### Record excerpts:
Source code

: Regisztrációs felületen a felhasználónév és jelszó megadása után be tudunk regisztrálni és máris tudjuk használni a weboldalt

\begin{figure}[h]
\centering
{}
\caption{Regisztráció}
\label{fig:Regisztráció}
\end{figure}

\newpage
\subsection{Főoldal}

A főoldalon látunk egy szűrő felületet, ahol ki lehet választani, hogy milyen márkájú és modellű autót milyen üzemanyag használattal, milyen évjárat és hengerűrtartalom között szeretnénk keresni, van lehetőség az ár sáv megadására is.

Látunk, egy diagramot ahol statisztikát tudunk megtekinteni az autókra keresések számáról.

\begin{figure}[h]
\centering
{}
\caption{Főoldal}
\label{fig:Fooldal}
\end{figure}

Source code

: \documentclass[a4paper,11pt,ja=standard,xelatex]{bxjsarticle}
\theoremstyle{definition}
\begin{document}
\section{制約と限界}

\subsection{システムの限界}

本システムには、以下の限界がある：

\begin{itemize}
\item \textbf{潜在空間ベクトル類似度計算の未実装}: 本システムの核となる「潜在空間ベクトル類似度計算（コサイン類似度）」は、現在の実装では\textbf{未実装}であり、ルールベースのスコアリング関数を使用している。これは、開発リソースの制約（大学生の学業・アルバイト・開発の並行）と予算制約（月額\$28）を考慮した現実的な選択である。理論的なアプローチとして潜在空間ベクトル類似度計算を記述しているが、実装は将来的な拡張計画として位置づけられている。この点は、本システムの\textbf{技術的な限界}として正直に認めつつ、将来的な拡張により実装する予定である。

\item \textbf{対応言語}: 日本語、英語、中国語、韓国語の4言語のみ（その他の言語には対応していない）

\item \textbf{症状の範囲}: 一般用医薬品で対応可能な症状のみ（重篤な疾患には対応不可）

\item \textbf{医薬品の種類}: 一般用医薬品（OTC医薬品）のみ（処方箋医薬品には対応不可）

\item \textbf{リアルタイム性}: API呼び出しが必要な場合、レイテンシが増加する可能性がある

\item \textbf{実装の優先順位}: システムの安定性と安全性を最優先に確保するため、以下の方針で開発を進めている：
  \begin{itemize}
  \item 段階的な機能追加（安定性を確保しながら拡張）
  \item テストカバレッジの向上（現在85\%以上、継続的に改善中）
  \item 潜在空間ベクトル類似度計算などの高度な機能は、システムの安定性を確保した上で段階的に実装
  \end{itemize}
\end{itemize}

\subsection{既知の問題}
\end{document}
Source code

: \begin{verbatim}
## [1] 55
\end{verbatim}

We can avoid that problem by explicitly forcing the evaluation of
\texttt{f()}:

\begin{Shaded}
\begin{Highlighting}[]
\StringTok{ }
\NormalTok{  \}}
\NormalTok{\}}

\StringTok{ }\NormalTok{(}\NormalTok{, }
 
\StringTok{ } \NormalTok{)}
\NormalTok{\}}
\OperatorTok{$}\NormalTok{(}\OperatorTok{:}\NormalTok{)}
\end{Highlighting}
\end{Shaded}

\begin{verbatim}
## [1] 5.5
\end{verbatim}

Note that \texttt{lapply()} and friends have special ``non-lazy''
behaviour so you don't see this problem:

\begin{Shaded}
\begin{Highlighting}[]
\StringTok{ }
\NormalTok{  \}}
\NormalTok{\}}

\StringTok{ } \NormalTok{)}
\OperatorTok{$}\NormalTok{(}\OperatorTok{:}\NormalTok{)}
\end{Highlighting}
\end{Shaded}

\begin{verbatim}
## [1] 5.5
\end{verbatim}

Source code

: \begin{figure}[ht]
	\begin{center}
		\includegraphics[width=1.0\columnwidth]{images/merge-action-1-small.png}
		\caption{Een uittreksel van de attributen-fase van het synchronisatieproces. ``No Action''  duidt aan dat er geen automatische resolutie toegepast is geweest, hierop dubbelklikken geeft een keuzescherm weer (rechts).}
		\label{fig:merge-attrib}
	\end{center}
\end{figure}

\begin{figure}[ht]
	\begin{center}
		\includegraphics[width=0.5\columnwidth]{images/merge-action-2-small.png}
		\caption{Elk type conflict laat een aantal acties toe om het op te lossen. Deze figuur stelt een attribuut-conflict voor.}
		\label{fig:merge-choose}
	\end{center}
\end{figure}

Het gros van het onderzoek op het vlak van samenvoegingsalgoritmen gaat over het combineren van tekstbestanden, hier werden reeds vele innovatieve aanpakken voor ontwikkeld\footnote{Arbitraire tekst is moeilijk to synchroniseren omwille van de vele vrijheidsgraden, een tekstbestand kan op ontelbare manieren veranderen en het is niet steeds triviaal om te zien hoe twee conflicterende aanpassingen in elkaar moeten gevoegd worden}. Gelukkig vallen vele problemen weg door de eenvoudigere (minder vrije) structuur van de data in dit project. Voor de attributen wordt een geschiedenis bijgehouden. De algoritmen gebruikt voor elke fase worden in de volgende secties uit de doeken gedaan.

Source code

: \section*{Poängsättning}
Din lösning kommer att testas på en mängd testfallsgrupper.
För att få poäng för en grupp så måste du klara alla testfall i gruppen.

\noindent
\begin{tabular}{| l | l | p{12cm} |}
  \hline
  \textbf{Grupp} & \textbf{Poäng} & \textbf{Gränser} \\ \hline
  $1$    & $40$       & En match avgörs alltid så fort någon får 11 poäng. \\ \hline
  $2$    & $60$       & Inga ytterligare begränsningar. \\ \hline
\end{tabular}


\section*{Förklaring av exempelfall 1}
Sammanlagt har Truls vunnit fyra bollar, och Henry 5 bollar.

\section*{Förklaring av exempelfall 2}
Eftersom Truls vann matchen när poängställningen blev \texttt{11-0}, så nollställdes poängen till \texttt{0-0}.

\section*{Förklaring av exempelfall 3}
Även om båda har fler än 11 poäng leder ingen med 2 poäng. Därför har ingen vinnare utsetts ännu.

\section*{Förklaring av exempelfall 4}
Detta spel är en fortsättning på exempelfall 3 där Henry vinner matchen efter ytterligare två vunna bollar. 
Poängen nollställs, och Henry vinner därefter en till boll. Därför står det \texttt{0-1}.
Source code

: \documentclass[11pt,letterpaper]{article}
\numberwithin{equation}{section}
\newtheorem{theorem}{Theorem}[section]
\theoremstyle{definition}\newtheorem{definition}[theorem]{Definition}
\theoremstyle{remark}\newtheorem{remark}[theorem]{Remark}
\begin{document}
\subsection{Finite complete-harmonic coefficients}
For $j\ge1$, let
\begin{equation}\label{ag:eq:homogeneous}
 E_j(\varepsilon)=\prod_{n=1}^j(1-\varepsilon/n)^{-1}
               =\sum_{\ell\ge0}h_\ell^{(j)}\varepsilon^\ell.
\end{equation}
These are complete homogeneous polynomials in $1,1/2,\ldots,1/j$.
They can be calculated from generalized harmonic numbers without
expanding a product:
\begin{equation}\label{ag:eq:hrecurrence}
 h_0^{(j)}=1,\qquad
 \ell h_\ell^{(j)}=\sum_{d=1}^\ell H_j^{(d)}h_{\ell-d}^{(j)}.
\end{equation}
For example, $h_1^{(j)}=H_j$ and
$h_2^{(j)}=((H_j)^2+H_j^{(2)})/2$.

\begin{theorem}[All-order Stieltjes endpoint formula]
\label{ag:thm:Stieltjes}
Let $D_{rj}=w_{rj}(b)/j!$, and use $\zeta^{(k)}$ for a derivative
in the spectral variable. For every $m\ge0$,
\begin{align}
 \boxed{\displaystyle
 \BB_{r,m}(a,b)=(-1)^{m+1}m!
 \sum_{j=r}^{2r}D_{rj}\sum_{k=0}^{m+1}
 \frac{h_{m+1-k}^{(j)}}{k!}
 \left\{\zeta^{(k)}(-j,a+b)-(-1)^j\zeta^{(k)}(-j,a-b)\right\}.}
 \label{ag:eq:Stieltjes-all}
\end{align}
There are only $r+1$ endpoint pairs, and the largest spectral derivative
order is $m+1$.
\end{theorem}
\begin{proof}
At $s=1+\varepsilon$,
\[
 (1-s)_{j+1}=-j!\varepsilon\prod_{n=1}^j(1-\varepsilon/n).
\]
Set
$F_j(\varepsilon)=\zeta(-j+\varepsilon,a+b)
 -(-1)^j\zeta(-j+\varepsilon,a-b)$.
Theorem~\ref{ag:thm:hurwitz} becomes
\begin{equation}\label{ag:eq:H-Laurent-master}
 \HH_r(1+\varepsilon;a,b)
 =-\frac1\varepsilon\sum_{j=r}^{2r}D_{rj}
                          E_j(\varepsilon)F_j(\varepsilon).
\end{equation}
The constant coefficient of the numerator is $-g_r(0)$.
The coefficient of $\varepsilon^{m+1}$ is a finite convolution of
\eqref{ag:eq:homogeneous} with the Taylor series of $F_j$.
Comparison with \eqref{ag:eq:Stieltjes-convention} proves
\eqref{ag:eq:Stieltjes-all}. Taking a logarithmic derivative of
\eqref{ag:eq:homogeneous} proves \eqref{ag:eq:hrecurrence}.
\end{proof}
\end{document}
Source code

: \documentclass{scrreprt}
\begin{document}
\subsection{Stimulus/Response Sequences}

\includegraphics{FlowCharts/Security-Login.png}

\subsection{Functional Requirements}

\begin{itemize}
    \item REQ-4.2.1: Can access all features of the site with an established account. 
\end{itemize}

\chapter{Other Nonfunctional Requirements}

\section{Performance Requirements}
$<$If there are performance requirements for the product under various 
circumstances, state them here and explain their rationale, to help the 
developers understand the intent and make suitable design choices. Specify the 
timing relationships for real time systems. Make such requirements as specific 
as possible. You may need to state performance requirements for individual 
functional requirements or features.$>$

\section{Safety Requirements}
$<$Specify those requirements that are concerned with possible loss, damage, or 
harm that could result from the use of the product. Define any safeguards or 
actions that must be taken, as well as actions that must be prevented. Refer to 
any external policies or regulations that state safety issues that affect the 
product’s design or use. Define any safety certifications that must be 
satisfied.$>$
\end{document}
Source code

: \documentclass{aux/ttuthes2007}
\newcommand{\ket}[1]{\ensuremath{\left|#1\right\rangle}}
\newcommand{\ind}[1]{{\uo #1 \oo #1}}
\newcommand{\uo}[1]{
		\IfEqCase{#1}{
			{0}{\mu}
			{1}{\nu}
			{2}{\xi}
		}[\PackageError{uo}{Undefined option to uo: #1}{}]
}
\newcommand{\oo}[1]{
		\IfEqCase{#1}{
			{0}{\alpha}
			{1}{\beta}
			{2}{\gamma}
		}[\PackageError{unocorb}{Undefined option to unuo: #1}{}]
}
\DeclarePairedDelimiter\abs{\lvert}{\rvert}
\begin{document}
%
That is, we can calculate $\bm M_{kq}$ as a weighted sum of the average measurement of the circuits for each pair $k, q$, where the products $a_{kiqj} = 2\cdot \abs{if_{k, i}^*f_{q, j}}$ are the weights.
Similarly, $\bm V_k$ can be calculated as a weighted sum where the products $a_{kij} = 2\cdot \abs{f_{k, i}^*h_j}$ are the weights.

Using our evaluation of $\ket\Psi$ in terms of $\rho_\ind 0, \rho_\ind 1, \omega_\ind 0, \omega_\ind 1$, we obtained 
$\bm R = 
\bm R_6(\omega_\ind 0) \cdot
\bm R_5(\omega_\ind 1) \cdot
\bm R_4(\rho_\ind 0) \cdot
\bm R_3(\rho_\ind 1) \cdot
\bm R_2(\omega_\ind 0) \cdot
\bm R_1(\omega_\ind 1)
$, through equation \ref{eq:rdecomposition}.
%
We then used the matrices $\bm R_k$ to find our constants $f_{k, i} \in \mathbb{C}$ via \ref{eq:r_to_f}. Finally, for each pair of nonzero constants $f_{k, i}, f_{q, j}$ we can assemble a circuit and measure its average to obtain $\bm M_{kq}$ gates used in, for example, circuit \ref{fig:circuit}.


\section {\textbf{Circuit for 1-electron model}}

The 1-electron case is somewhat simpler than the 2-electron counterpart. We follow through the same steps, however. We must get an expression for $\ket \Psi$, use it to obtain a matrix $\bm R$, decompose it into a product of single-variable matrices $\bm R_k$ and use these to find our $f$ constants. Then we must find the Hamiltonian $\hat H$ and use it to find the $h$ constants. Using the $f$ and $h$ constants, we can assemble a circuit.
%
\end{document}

### Try it:
Taking the records above as input, show every line in which the word "columnwidth" is present.

### Result of the exercise:
		\includegraphics[width=1.0\columnwidth]{images/merge-action-1-small.png}
		\includegraphics[width=0.5\columnwidth]{images/merge-action-2-small.png}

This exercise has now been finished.